From the Church to the Campus

For many former religious believers, the journey to atheism or agnosticism didn’t come from a lack of morality—it came from being told to accept dogma without question. We were told to believe in original sin, eternal judgment, divine hierarchy. And when we asked questions, we were shamed.

That script feels eerily familiar now in some modern institutions. Dissent from “anti-racist” orthodoxy is labeled fragility. Nuance is interpreted as denial. Questioning the moral framework is seen as betrayal.

And increasingly, people are walking away—not just from religion, but from any doctrine that demands uncritical belief.

Doctrine Dressed in Progress

The term white privilege was popularized in Peggy McIntosh’s 1988 essay “Unpacking the Invisible Knapsack”, which sparked valuable conversations around systemic advantage.

But in more recent cultural dynamics, the concept has often shifted from being descriptive to prescriptive—used not just to explain disparities, but to determine moral character. Whiteness becomes original sin. Virtue becomes assigned by race. Denial equals guilt.

That’s not anti-racism. That’s orthodoxy.

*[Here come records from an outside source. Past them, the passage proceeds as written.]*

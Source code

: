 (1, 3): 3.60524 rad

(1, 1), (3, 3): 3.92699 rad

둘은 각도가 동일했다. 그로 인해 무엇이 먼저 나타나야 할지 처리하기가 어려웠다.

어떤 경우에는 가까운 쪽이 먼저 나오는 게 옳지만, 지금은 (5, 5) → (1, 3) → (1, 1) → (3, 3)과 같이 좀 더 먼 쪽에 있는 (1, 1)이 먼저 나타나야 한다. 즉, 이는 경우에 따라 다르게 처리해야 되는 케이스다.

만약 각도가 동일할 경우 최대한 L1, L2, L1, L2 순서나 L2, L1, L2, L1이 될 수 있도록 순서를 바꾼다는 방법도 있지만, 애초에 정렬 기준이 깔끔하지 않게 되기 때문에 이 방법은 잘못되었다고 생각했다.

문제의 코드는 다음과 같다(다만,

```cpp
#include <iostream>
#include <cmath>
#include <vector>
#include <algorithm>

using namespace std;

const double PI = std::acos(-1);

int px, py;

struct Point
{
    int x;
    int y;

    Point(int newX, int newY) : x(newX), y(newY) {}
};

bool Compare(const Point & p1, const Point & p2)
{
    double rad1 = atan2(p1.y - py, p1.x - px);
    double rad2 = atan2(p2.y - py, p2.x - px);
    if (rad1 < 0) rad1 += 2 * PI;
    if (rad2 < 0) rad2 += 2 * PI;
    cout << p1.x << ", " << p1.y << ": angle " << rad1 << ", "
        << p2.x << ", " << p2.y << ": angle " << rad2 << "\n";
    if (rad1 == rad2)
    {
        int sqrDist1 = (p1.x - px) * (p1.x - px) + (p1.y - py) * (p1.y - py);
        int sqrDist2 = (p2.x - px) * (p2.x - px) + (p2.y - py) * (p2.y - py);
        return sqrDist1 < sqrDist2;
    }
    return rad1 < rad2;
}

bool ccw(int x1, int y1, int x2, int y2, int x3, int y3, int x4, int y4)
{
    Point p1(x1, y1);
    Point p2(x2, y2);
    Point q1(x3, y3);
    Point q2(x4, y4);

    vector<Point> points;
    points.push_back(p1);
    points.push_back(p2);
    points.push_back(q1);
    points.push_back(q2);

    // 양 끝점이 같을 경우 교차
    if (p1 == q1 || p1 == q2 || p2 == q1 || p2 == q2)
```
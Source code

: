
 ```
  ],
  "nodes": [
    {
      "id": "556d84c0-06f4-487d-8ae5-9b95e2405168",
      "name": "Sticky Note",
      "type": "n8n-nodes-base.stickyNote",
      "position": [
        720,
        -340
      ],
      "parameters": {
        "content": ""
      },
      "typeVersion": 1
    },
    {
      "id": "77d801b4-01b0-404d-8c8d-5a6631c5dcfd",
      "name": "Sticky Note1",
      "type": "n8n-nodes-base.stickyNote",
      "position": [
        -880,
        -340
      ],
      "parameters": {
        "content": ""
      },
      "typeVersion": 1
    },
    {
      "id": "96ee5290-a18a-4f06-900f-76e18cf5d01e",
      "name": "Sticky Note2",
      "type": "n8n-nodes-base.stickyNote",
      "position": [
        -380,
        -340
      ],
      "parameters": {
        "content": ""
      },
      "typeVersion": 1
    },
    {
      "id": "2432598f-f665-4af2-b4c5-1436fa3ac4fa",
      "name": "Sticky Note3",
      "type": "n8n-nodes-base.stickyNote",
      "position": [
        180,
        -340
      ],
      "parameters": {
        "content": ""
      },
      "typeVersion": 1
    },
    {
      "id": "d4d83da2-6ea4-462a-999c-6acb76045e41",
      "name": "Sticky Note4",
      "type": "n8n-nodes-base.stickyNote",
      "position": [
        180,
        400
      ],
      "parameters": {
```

Religious Power and Racial Control

Historically, religious doctrine has been used to uphold white supremacy, not challenge it. The Doctrine of Discovery (1493) authorized Christian colonization of non-Christian lands, laying legal and moral groundwork for centuries of oppression.

In the U.S., Christianity was frequently used to justify slavery. Historian Mark Noll has detailed how clergy used scripture to defend the Confederacy in The Civil War as a Theological Crisis.

The lesson is clear: belief systems—when unexamined—can become tools of power. Even those that start out as movements for justice.

The Backlash Is Growing

Recent lawsuits challenging mandatory privilege-based trainings in workplaces and schools reflect more than legal tensions—they mark a deeper cultural shift. These challenges don’t deny the existence of racism. They reject a moral system that conflates identity with guilt.

As Jonathan Haidt and Greg Lukianoff argue, coercive moral systems don’t create unity—they generate resistance. When people are told not to think, they start to think harder.

And many who once questioned religious dogma are now questioning this new secular dogma, too.

A Call for Thoughtful Activism

This isn’t a call to abandon justice. It’s a call to reclaim it.

Before demanding others believe what you believe, ask if your beliefs allow for redemption, complexity, and dissent. If they don’t—if they require silence and obedience—they’re not justice. They’re control.

To the growing number of people questioning these ideologies: welcome. Welcome to the world of principled doubt, humanist ethics, and reasoned dialogue. You're not wrong. You're not alone. And you're not obligated to believe in anything that punishes your thinking.

Yes—white privilege doctrine is white privilege doctrine is white privilege doctrine.

And more people are waking up.

Welcome, new atheists. Not just of gods—but of dogmas, too.